4

In the C language a typical way to bind a Socket would be the following way:

int server_socket_fd = socket(AF_INET, SOCK_STREAM, 0);
struct sockaddr_in addr;
int port_number = 55555;

addr.sin_family = AF_INET;
addr.sin_addr.s_addr = htonl(INADDR_ANY);
addr.sin_port = htons(port_number);

int result = bind(server_socket_fd,(struct sockaddr *)&addr , sizeof(addr));
if(bind_result > 0)
{
    // Stuff
}

I am wondering why the cast from sockaddr_in to sockaddr works since I cant find any documentation why it works. It just seems like everyone just does it.

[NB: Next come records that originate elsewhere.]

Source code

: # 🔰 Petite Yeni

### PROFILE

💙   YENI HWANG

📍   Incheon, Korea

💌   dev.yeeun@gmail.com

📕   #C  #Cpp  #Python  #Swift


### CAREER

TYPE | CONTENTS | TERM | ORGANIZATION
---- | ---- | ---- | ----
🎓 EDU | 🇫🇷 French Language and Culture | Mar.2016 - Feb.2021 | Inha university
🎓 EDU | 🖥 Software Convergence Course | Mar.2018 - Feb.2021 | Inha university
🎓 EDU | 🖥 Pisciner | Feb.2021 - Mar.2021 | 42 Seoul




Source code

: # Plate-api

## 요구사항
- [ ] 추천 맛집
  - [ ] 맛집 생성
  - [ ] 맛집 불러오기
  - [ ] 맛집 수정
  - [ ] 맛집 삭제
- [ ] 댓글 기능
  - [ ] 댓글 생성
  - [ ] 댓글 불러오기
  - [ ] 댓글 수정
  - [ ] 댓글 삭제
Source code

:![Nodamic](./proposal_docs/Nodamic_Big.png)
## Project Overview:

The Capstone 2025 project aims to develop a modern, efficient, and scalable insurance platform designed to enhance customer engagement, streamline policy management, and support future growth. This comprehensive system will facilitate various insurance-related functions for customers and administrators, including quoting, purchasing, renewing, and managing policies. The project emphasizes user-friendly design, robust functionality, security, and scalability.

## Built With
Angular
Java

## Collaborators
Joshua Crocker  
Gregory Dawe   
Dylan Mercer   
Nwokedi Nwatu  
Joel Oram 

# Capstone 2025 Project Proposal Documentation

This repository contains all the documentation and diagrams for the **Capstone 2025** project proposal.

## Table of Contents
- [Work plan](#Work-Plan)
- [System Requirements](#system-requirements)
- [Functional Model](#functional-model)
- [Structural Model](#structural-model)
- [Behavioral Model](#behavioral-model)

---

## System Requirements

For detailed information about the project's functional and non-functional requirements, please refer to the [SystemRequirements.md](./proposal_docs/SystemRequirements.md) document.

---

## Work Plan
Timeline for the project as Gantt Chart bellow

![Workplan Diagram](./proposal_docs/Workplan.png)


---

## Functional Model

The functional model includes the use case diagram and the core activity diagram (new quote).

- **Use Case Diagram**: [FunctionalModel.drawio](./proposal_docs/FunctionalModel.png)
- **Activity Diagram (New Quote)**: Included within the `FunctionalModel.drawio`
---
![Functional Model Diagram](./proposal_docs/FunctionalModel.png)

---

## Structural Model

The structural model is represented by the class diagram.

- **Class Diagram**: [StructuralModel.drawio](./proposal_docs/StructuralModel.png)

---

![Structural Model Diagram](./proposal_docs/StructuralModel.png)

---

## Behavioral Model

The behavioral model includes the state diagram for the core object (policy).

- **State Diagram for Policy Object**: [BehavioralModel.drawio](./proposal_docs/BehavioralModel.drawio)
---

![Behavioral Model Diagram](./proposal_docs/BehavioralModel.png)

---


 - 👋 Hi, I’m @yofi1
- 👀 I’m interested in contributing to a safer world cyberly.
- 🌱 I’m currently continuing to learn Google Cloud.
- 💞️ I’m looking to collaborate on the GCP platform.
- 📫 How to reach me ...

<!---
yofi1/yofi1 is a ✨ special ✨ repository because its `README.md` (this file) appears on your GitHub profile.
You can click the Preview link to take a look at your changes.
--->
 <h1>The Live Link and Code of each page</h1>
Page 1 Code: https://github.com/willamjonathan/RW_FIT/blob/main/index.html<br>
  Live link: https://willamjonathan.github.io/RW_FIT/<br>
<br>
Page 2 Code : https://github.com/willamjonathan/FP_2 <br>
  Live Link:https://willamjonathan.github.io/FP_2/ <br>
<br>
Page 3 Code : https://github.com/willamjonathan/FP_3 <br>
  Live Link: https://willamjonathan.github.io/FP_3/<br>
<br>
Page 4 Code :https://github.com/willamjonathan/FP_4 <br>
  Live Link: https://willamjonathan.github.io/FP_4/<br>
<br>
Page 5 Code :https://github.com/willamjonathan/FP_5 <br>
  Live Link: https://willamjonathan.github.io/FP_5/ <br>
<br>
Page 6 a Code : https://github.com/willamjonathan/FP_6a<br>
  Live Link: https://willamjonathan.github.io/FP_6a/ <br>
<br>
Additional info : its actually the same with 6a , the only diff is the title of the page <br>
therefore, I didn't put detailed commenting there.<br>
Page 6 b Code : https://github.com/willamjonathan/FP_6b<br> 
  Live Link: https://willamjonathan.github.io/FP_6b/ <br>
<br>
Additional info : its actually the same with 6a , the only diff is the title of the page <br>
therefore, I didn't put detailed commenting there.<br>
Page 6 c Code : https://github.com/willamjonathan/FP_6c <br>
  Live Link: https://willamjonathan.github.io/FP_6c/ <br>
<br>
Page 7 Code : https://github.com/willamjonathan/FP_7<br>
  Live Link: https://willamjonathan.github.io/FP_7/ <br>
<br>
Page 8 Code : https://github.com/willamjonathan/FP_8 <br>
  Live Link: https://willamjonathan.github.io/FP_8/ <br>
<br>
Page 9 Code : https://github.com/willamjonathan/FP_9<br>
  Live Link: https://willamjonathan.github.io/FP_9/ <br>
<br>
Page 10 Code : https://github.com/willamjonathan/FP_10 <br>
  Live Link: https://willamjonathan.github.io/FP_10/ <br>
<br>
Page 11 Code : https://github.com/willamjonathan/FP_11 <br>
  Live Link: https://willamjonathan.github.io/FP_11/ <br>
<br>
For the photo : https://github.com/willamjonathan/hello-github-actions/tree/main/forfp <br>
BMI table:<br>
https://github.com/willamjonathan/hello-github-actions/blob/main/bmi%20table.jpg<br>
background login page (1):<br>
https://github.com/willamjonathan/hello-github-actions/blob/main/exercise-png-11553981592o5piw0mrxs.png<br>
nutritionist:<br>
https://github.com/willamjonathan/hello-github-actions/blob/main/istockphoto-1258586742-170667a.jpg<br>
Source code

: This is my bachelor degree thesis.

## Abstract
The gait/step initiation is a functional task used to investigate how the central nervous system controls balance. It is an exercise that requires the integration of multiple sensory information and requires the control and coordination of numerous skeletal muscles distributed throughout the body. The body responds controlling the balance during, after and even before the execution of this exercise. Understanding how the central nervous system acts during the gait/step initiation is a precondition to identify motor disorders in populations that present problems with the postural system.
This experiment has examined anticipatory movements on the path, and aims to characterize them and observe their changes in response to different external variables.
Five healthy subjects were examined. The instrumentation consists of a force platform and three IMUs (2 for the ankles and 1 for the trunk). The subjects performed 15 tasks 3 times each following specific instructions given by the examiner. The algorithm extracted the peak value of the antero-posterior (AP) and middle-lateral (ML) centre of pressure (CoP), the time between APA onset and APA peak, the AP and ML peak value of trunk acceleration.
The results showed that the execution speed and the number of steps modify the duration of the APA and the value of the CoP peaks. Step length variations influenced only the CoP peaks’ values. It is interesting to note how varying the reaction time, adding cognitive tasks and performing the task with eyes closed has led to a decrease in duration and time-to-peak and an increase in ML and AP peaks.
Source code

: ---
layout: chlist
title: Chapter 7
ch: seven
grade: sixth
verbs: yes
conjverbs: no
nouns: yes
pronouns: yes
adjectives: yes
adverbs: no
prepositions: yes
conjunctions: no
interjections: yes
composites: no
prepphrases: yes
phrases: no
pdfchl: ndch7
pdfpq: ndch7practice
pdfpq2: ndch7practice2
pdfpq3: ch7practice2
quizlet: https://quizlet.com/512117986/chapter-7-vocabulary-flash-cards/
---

Why does the typecast work here?

I am not asking why we cast it, this has been answered here. I am asking why it works.

Moritz Schmidt
  • 2,635
  • 3
  • 27
  • 51
  • 2
    Possible duplicate of [Why do we cast sockaddr\_in to sockaddr when calling bind()?](https://stackoverflow.com/q/21099041/608639) and [Casting structure pointers between structs containing pointers to different types?](https://stackoverflow.com/q/27120486/608639) – jww Jul 11 '18 at 14:27
  • 2
    I personally use an union for this case. – Stargateur Jul 11 '18 at 20:19

4 Answers4

5

It is allowed to convert a struct pointer to a different struct pointer and back. This is detailed in section 6.3.2.3p7 of the C standard:

A pointer to an object type may be converted to a pointer to a different object type. If the resulting pointer is not correctly aligned for the referenced type, the behavior is undefined. Otherwise, when converted back again, the result shall compare equal to the original pointer. When a pointer to an object is converted to a pointer to a character type, the result points to the lowest addressed byte of the object. Successive increments of the result, up to the size of the object, yield pointers to the remaining bytes of the object.

There is a restriction in the above passage regarding alignment which is further detailed in section 6.2.5p28:

A pointer to void shall have the same representation and alignment requirements as a pointer to a character type.48) Similarly, pointers to qualified or unqualified versions of compatible types shall have the same representation and alignment requirements. All pointers to structure types shall have the same representation and alignment requirements as each other. All pointers to union types shall have the same representation and alignment requirements as each other. Pointers to other types need not have the same representation or alignment requirements.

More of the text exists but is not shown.